**Task goal:**
Go through the following data and transcribe exactly the stretch of lines from the one holding "### 3.2.7 Hardware Platform Support" to the one holding "There will also", both included.

Collection entries:

:::::

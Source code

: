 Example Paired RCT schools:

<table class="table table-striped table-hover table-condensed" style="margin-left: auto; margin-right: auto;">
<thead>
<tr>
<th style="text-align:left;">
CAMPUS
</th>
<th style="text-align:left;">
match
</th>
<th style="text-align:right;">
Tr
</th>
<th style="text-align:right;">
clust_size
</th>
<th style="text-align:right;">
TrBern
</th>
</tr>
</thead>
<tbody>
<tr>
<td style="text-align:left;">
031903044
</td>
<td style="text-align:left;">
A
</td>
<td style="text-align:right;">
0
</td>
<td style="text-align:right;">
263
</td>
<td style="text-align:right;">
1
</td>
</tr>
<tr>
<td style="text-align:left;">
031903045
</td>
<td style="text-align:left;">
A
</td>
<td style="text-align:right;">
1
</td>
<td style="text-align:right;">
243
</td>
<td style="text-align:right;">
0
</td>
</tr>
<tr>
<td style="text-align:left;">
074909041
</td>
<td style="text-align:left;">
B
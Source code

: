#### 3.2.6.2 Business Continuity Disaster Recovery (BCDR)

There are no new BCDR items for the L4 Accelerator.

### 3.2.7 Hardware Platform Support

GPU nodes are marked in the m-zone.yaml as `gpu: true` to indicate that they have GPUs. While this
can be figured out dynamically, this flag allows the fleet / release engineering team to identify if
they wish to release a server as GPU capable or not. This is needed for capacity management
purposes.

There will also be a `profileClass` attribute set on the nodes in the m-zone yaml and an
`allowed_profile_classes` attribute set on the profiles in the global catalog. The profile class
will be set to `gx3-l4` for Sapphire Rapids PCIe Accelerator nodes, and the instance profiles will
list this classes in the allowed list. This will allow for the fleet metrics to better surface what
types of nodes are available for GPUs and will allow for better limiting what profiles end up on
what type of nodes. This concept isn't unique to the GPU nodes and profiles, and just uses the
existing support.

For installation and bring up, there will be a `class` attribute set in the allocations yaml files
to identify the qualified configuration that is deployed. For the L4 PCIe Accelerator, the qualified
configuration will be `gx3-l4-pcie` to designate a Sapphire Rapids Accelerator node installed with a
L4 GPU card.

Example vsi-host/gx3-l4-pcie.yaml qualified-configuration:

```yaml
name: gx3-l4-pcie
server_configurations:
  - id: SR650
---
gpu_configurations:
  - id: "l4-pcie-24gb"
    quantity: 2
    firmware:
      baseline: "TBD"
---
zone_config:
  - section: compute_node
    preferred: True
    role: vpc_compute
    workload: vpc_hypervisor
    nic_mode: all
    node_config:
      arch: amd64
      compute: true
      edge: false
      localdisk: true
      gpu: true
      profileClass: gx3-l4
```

:::::

**Output:**
### 3.2.7 Hardware Platform Support

GPU nodes are marked in the m-zone.yaml as `gpu: true` to indicate that they have GPUs. While this
can be figured out dynamically, this flag allows the fleet / release engineering team to identify if
they wish to release a server as GPU capable or not. This is needed for capacity management
purposes.

There will also be a `profileClass` attribute set on the nodes in the m-zone yaml and an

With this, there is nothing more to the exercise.